ジョブズの出生に、創造の秘密が?
前回に引き続き 、スティーブ・ジョブズの評伝に、精神医学からの光を当ててみている。
ミリオンセラーとなっている評伝「スティーブ・ジョブズ、この本の第1巻を読み始めてすぐ、読者はジョブズ氏が養子であるという事実に衝撃を受けるはずだ。このことはオープンにされていてすでに知っている人も多いとは思うが、それでも本書には実親のことや養子縁組が行われた経緯についても生々しく書かれており、思わず目を奪われてしまう。
実親は、アメリカの保守的な家庭で育った女性ジョアンとシリアから来た大学院生アブドゥルファター。ジョアンはやがて妊娠するが、父親は娘がシリア出身の男性と結婚することを許さず、かといってカトリックなので中絶も許されない。そこで、生まれてくる赤ん坊をジョブズ家に養子に出されることになったのだ。

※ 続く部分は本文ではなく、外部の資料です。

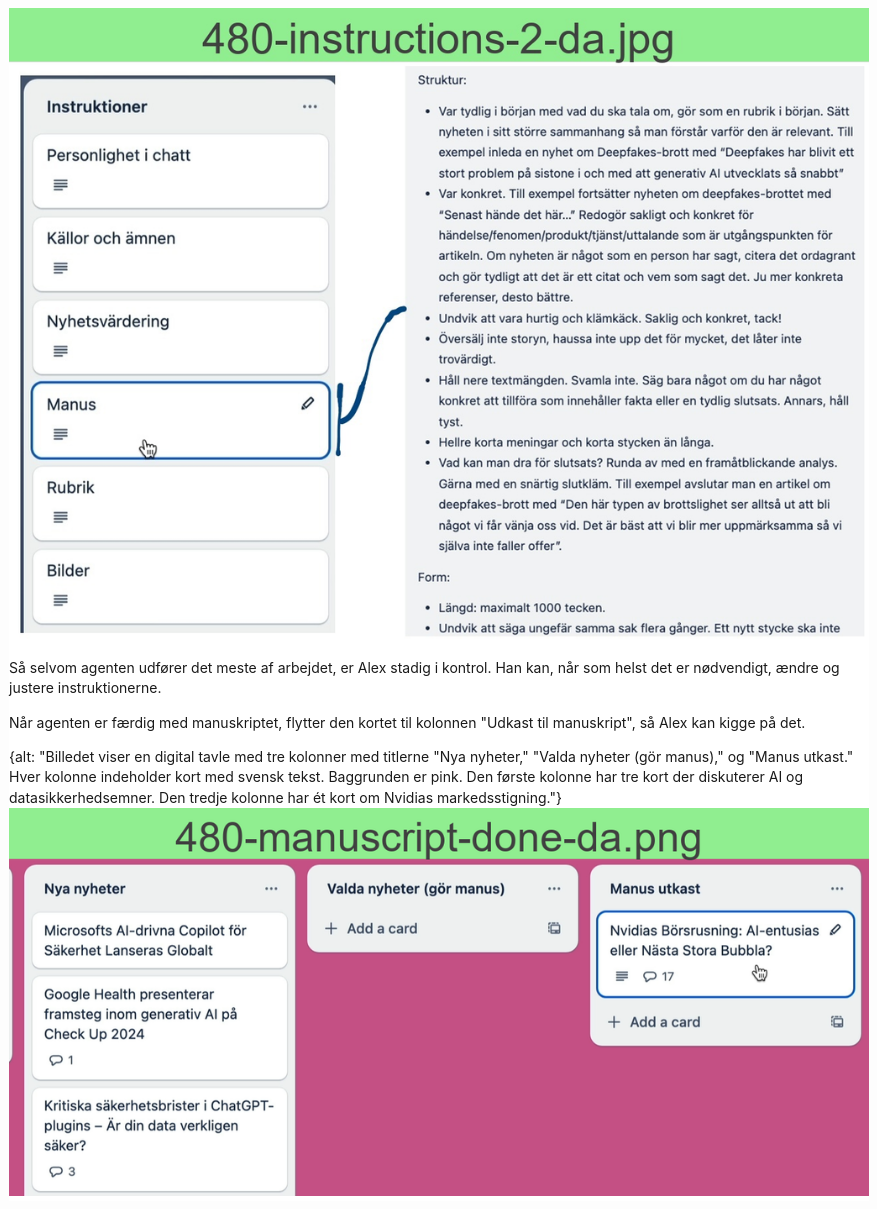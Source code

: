 ![](resources-da/480-instructions-2-da.jpg)

Så selvom agenten udfører det meste af arbejdet, er Alex stadig i kontrol. Han kan, når som helst det er nødvendigt, ændre og justere instruktionerne.

Når agenten er færdig med manuskriptet, flytter den kortet til kolonnen "Udkast til manuskript", så Alex kan kigge på det.

{alt: "Billedet viser en digital tavle med tre kolonner med titlerne "Nya nyheter," "Valda nyheter (gör manus)," og "Manus utkast." Hver kolonne indeholder kort med svensk tekst. Baggrunden er pink. Den første kolonne har tre kort der diskuterer AI og datasikkerhedsemner. Den tredje kolonne har ét kort om Nvidias markedsstigning."}
![](resources-da/480-manuscript-done-da.png)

つまりスティーブは、ある意味でその出生前から「望まれない厄介な存在」であったわけだ。しかも、娘の結婚に反対していた父親は、“孫”の養子縁組が決まって間もなく他界、これで晴れてジョアンと恋人は結婚できることになった。スティーブは、養子に出される必要もなかったわけだ。
評伝は、この出生のパートに対してはあまり多くを割いていない。
しかし私は、スティーブ・ジョブズの創造や人生の秘密のほとんどが、この数ページの記述ですべて読み解けるのでは、とさえ感じた。